Maria Spartali was the eldest daughter of Michael Spartali (1818–1914), a wealthy merchant, principal of the firm Spartali & Co and Greek consul-general based in London from 1866 to 1882. He had moved to London around 1828. In London he married Euphrosyne (known as Effie, née Varsami, 1842–1913), the daughter of a Greek merchant from Genoa.

The family lived in their Georgian country house with a marble-pillared circular hallway, on Clapham Common, known as 'The Shrubbery' with a huge garden and views over the Thames and Chelsea. In the summer months, they moved to their country house on the Isle of Wight where her father developed the cultivation of grapes on his lands. In London, her father was fond of lavish garden parties where he invited up and coming young writers and artists of his day.

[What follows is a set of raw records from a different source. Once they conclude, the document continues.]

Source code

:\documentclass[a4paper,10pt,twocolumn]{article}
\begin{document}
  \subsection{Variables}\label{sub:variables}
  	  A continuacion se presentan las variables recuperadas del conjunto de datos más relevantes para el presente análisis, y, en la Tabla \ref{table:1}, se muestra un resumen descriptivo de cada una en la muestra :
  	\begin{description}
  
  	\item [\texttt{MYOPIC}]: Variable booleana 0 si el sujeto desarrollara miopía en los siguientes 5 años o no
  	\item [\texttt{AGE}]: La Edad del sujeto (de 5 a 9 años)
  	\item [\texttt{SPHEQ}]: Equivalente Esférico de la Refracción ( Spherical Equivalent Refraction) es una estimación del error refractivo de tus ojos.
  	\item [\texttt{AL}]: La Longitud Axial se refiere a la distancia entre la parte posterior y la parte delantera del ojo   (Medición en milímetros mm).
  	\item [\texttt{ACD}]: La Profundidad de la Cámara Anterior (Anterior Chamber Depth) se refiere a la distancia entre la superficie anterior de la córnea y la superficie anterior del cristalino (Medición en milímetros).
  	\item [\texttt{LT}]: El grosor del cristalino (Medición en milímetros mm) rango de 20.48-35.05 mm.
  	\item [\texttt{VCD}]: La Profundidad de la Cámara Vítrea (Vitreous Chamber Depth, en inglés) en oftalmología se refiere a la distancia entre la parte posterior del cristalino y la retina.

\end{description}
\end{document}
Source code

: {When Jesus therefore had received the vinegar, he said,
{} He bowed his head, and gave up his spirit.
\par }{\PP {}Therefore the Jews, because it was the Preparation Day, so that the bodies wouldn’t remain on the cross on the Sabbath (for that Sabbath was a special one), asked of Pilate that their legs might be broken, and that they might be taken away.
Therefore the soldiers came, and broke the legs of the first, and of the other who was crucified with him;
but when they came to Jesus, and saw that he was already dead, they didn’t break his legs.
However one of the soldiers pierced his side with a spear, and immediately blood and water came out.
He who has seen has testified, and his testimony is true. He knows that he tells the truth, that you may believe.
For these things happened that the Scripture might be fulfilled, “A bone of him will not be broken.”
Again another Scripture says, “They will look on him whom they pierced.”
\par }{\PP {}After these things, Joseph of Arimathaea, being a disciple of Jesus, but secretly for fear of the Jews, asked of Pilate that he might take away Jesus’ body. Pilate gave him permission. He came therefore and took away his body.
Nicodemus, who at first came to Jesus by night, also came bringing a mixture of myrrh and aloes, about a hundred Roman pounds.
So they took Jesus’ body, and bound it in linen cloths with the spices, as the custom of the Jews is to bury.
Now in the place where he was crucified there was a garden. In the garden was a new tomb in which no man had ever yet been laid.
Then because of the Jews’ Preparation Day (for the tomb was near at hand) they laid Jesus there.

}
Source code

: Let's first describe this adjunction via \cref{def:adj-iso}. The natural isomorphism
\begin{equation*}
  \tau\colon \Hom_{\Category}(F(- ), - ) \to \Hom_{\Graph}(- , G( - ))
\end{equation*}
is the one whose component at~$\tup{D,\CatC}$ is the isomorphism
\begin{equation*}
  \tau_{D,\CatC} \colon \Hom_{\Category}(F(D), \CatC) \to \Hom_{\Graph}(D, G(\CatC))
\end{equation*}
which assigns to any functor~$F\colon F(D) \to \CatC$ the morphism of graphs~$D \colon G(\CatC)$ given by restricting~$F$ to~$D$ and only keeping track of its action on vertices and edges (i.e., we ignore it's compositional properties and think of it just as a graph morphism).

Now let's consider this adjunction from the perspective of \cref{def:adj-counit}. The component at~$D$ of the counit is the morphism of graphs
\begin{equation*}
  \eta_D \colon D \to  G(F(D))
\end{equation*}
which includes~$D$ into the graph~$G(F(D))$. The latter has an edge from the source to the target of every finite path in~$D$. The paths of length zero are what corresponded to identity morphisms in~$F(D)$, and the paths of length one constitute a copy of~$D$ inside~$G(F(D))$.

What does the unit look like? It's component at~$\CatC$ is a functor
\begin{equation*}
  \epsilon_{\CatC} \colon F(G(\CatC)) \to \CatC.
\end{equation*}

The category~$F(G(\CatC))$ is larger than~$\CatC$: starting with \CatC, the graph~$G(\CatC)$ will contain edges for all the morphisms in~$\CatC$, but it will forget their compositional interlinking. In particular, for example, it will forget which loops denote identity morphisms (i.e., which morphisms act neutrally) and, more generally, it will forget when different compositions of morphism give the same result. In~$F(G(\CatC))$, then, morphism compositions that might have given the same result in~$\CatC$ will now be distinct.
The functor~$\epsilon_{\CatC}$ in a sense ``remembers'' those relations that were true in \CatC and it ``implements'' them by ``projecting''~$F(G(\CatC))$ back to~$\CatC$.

She and her cousins Maria Zambaco and Aglaia Coronio were known collectively among friends as "the Three Graces", after the Charites of Greek mythology (Aglaia, Euphrosyne and Thalia), as all three were noted beauties of Greek heritage. It was in the house of the Greek businessman A.C. Ionides (1810–1890) at Tulse Hill, in south London, that Marie and her sister Christine (1846–1884) met Whistler and Swinburne for the first time. They were dressed in white with blue ribbon sashes. Swinburne was so overcome that he said of Spartali: "She is so beautiful that I want to sit down and cry". Marie was an imposing figure, around 1.9 meters tall and, in her later years, dressed in long flowing black garments with a lace hood, attracting much attention throughout her life.